Alternatively, here's an example using the helper, deployWalletAndAwaitDeployed:

const walletSatus = await client.deployWalletAndAwaitDeployed();
if (walletStatus === WalletStatus.DEPLOYED) {
  // The wallet is deployed!
} else {
  // The wallet failed to deploy.
}

Once the wallet is deployed, you can initialize it. However, first you'll need signing keys for the wallet to complete sensitive operations.

Key generation for the wallet

When initializing the wallet, you'll need to provide a public key for the wallet to use to sign transactions. Note that this is not the same as your JWT signing key used above. It should be unique to each user's wallet. It is the responsibility of your application to safely store the keypair for the user. Losing the private key will result in the user losing access to their wallet. Currently, the wallet SDK only supports RSA-PSS keys, but we plan to support other key types in the future.

For convenience, the wallet SDK provides a DefaultCrypto.generateSigningKeyPair() method which can be used to generate a keypair. You can then store the keys however you'd like in your application code.

import { DefaultCrypto } from "@lightsparkdev/core";

const keyPair = await DefaultCrypto.generateSigningKeyPair();
const signingWalletPublicKey = keyPair.publicKey;
const signingWalletPrivateKey = keyPair.privateKey;

const serializedPublicKeyBytes = await DefaultCrypto.serializeSigningKey(
  signingWalletPublicKey,
  "spki",
);
const serializedPrivateKeyBytes = await DefaultCrypto.serializeSigningKey(
  signingWalletPrivateKey,
  "pkcs8",
);
// Store the keys somewhere safe.

Initializing the wallet

Now that you've got keys, you can initialize the wallet! Just like when deploying, you can do this either by polling the wallet, or by subscribing to wallet updates via client.initializeWalletAndAwaitReady.

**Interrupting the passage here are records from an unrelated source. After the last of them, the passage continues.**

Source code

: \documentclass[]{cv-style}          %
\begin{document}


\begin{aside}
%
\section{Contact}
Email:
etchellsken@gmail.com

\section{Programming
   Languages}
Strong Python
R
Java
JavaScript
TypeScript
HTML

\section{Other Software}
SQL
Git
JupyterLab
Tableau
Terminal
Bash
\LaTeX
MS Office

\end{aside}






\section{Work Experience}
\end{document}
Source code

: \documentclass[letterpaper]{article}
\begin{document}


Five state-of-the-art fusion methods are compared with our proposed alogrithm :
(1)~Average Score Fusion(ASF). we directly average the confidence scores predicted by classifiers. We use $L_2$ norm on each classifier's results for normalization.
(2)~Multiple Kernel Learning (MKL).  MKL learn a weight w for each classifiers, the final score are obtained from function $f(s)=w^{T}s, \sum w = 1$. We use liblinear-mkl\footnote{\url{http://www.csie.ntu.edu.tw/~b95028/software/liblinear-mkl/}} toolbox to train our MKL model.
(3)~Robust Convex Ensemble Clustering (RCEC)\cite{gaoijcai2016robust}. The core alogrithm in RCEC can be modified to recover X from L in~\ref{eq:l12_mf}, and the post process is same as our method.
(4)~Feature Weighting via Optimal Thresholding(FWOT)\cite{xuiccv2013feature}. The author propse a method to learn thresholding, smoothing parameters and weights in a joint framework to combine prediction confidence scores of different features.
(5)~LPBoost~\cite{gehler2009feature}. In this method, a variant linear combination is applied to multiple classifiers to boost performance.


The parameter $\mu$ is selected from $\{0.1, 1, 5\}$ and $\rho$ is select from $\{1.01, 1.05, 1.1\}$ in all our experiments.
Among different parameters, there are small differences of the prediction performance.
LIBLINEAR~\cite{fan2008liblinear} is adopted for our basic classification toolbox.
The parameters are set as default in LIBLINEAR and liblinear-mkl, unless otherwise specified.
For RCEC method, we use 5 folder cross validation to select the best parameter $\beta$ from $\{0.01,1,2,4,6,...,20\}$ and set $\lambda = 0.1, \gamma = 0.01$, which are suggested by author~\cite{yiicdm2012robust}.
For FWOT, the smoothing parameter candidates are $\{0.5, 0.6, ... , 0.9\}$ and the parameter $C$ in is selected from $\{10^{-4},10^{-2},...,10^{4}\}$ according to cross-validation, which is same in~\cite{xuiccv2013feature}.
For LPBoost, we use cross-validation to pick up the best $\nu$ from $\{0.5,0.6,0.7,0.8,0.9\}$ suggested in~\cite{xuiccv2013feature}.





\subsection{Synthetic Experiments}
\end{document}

let wallet = await client.initializeWallet(
  KeyType.RSA_OAEP,
  b64encode(serializedPublicKeyBytes),
  b64encode(serializedPrivateKeyBytes),
);
while (
  wallet.status !== WalletStatus.READY &&
  wallet.status !== WalletStatus.FAILED
) {
  await new Promise((resolve) => setTimeout(resolve, 2000));
  wallet = await client.getCurrentWallet();
}

// Now the wallet is either ready or failed.

Alternatively, here's an example using the helper, initializeWalletAndAwaitReady:

const walletSatus = await client.initializeWalletAndAwaitReady(
  KeyType.RSA_OAEP,
  signingWalletPublicKey,
  signingWalletPrivateKey,
);
if (walletStatus === WalletStatus.READY) {
  // The wallet is initialized!
} else {
  // The wallet failed to initialize.
}

Unlock the wallet and make requests

When the wallet is in the READY state, you can make requests. However, in order to complete sensitive operations like sending payments, first you'll need to unlock the wallet using the private key you generated earlier.

await client.loadWalletSigningKey(signingWalletPrivateKey);

Now you can make requests! For example, to create an invoice:

const invoiceData = await client.createInvoice(
  /* amountMsats */: 100_000,
  /* memo */ "mmmmm pizza",
);

or pay an invoice:

const payment = await client.payInvoice(
  /* encodedInvoice */ invoiceData.encodedPaymentRequest,
  /* maxFeesMsats */ 50_000,
);

For more examples, check out the examples/node-scripts directory.